22 de mai de 2011

Kirsten Dunst, melhor atriz no festival de Cannes 2011

Estrelado por Kirsten Dunst, Charlotte Gainsbourg e Kiefer Sutherland, o longa-metragem do polêmico Lars Von Trier conta “uma bonita história sobre o fim do mundo”, o que no universo do diretor deve ser recebido com uma dose de desconfiança. Belas são as atrizes, a luz e a música do filme, mas o drama é denso e o gosto que fica ao final do filme, para lá de amargo.



"Existem diferentes tipos de filmes. Alguns você vê para saber como termina. Mas eu vou contra isso. É como nos filmes do James Bond, em que você sabe que ele vai sobreviver no final, mas ainda assim você assiste empolgado para saber como isso acontece", defendeu Von Trier, falando a jornalistas da imprensa internacional logo após a exibição do filme.








Quando o diretor chama mais atenção do que o filme.....
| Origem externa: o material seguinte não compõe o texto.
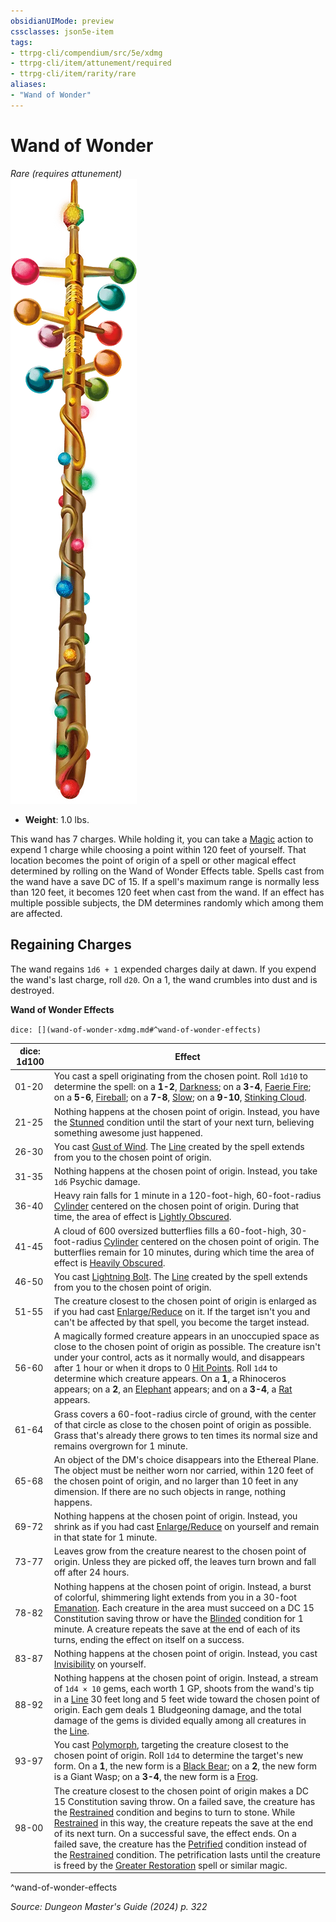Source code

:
 ```yaml
---
obsidianUIMode: preview
cssclasses: json5e-item
tags:
- ttrpg-cli/compendium/src/5e/xdmg
- ttrpg-cli/item/attunement/required
- ttrpg-cli/item/rarity/rare
aliases: 
- "Wand of Wonder"
---
```

# Wand of Wonder
*Rare (requires attunement)*  
![](Misc%20Files/CLI/compendium/items/img/wand-of-wonder.webp#right)

- **Weight**: 1.0 lbs.

This wand has 7 charges. While holding it, you can take a [Magic](Misc%20Files/CLI/rules/actions.md#Magic) action to expend 1 charge while choosing a point within 120 feet of yourself. That location becomes the point of origin of a spell or other magical effect determined by rolling on the Wand of Wonder Effects table. Spells cast from the wand have a save DC of 15. If a spell's maximum range is normally less than 120 feet, it becomes 120 feet when cast from the wand. If an effect has multiple possible subjects, the DM determines randomly which among them are affected.

## Regaining Charges

The wand regains `1d6 + 1` expended charges daily at dawn. If you expend the wand's last charge, roll `d20`. On a 1, the wand crumbles into dust and is destroyed.

**Wand of Wonder Effects**

`dice: [](wand-of-wonder-xdmg.md#^wand-of-wonder-effects)`

| dice: 1d100 | Effect |
|-------------|--------|
| 01-20 | You cast a spell originating from the chosen point. Roll `1d10` to determine the spell: on a **1-2**, [Darkness](Misc%20Files/CLI/compendium/spells/darkness-xphb.md); on a **3-4**, [Faerie Fire](Misc%20Files/CLI/compendium/spells/faerie-fire-xphb.md); on a **5-6**, [Fireball](Misc%20Files/CLI/compendium/spells/fireball-xphb.md); on a **7-8**, [Slow](Misc%20Files/CLI/compendium/spells/slow-xphb.md); on a **9-10**, [Stinking Cloud](Misc%20Files/CLI/compendium/spells/stinking-cloud-xphb.md). |
| 21-25 | Nothing happens at the chosen point of origin. Instead, you have the [Stunned](Misc%20Files/CLI/rules/conditions.md#Stunned) condition until the start of your next turn, believing something awesome just happened. |
| 26-30 | You cast [Gust of Wind](Misc%20Files/CLI/compendium/spells/gust-of-wind-xphb.md). The [Line](Misc%20Files/CLI/rules/variant-rules/line-area-of-effect-xphb.md) created by the spell extends from you to the chosen point of origin. |
| 31-35 | Nothing happens at the chosen point of origin. Instead, you take `1d6` Psychic damage. |
| 36-40 | Heavy rain falls for 1 minute in a 120-foot-high, 60-foot-radius [Cylinder](Misc%20Files/CLI/rules/variant-rules/cylinder-area-of-effect-xphb.md) centered on the chosen point of origin. During that time, the area of effect is [Lightly Obscured](Misc%20Files/CLI/rules/variant-rules/lightly-obscured-xphb.md). |
| 41-45 | A cloud of 600 oversized butterflies fills a 60-foot-high, 30-foot-radius [Cylinder](Misc%20Files/CLI/rules/variant-rules/cylinder-area-of-effect-xphb.md) centered on the chosen point of origin. The butterflies remain for 10 minutes, during which time the area of effect is [Heavily Obscured](Misc%20Files/CLI/rules/variant-rules/heavily-obscured-xphb.md). |
| 46-50 | You cast [Lightning Bolt](Misc%20Files/CLI/compendium/spells/lightning-bolt-xphb.md). The [Line](Misc%20Files/CLI/rules/variant-rules/line-area-of-effect-xphb.md) created by the spell extends from you to the chosen point of origin. |
| 51-55 | The creature closest to the chosen point of origin is enlarged as if you had cast [Enlarge/Reduce](Misc%20Files/CLI/compendium/spells/enlarge-reduce-xphb.md) on it. If the target isn't you and can't be affected by that spell, you become the target instead. |
| 56-60 | A magically formed creature appears in an unoccupied space as close to the chosen point of origin as possible. The creature isn't under your control, acts as it normally would, and disappears after 1 hour or when it drops to 0 [Hit Points](Misc%20Files/CLI/rules/variant-rules/hit-points-xphb.md). Roll `1d4` to determine which creature appears. On a **1**, a Rhinoceros appears; on a **2**, an [Elephant](Misc%20Files/CLI/compendium/bestiary/beast/elephant-xmm.md) appears; and on a **3-4**, a [Rat](Misc%20Files/CLI/compendium/bestiary/beast/rat-xmm.md) appears. |
| 61-64 | Grass covers a 60-foot-radius circle of ground, with the center of that circle as close to the chosen point of origin as possible. Grass that's already there grows to ten times its normal size and remains overgrown for 1 minute. |
| 65-68 | An object of the DM's choice disappears into the Ethereal Plane. The object must be neither worn nor carried, within 120 feet of the chosen point of origin, and no larger than 10 feet in any dimension. If there are no such objects in range, nothing happens. |
| 69-72 | Nothing happens at the chosen point of origin. Instead, you shrink as if you had cast [Enlarge/Reduce](Misc%20Files/CLI/compendium/spells/enlarge-reduce-xphb.md) on yourself and remain in that state for 1 minute. |
| 73-77 | Leaves grow from the creature nearest to the chosen point of origin. Unless they are picked off, the leaves turn brown and fall off after 24 hours. |
| 78-82 | Nothing happens at the chosen point of origin. Instead, a burst of colorful, shimmering light extends from you in a 30-foot [Emanation](Misc%20Files/CLI/rules/variant-rules/emanation-area-of-effect-xphb.md). Each creature in the area must succeed on a DC 15 Constitution saving throw or have the [Blinded](Misc%20Files/CLI/rules/conditions.md#Blinded) condition for 1 minute. A creature repeats the save at the end of each of its turns, ending the effect on itself on a success. |
| 83-87 | Nothing happens at the chosen point of origin. Instead, you cast [Invisibility](Misc%20Files/CLI/compendium/spells/invisibility-xphb.md) on yourself. |
| 88-92 | Nothing happens at the chosen point of origin. Instead, a stream of `1d4 × 10` gems, each worth 1 GP, shoots from the wand's tip in a [Line](Misc%20Files/CLI/rules/variant-rules/line-area-of-effect-xphb.md) 30 feet long and 5 feet wide toward the chosen point of origin. Each gem deals 1 Bludgeoning damage, and the total damage of the gems is divided equally among all creatures in the [Line](Misc%20Files/CLI/rules/variant-rules/line-area-of-effect-xphb.md). |
| 93-97 | You cast [Polymorph](Misc%20Files/CLI/compendium/spells/polymorph-xphb.md), targeting the creature closest to the chosen point of origin. Roll `1d4` to determine the target's new form. On a **1**, the new form is a [Black Bear](Misc%20Files/CLI/compendium/bestiary/beast/black-bear-xmm.md); on a **2**, the new form is a Giant Wasp; on a **3-4**, the new form is a [Frog](Misc%20Files/CLI/compendium/bestiary/beast/frog-xmm.md). |
| 98-00 | The creature closest to the chosen point of origin makes a DC 15 Constitution saving throw. On a failed save, the creature has the [Restrained](Misc%20Files/CLI/rules/conditions.md#Restrained) condition and begins to turn to stone. While [Restrained](Misc%20Files/CLI/rules/conditions.md#Restrained) in this way, the creature repeats the save at the end of its next turn. On a successful save, the effect ends. On a failed save, the creature has the [Petrified](Misc%20Files/CLI/rules/conditions.md#Petrified) condition instead of the [Restrained](Misc%20Files/CLI/rules/conditions.md#Restrained) condition. The petrification lasts until the creature is freed by the [Greater Restoration](Misc%20Files/CLI/compendium/spells/greater-restoration-xphb.md) spell or similar magic. |
^wand-of-wonder-effects

*Source: Dungeon Master's Guide (2024) p. 322*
Ambíguo e sarcástico em praticamente todas as suas respostas, Von Trier insistiu em dar detalhes sobre o tal projeto pornô - que provavelmente nunca verá a luz do dia. Segundo ele, o filme seria resultado de suas leituras sobre religião e sexo, e teria duas personagens centrais, a igreja católica romana e a ortodoxa. "O fato de o planeta Terra estar sendo destruído não é algo tão alarmante, já que vamos todos morrer mesmo em algum ponto da vida. Me interessa o lado espiritual e sagrado. Vou explorar isso no pornô com Kirsten."
Como se não tivesse provocado desconforto suficiente até então, o cineasta resolveu lançar uma última bomba politicamente incorreta ao final da entrevista.
Questionado sobre supostas declarações que teria dado a respeito do nazismo, o dinamarquês revelou: “Por um tempo, eu sempre gostei de pensar que fosse judeu, mas depois descobri que minha família era alemã e que na verdade eu era nazista, o que também me deu um certo prazer. O que posso dizer é: eu entendo Hitler. Claro que ele fez algumas coisas erradas, mas eu entendo o homem, simpatizo um pouco com ele. Não pela Segunda Guerra. Não sou contra judeus. Mas os israelenses são um pé no saco...”, provocou. "Como posso sair dessa agora? OK, eu sou nazista”.
Horas depois, o cineasta enviou um comunicado à imprensa no qual se desculpava pela declaração. "Se eu ofendi alguém esta manhã com as palavras que disse na coletiva de imprensa, peço desculpas sinceras. Não sou antissemita ou racista de qualquer maneira, e muito menos nazista".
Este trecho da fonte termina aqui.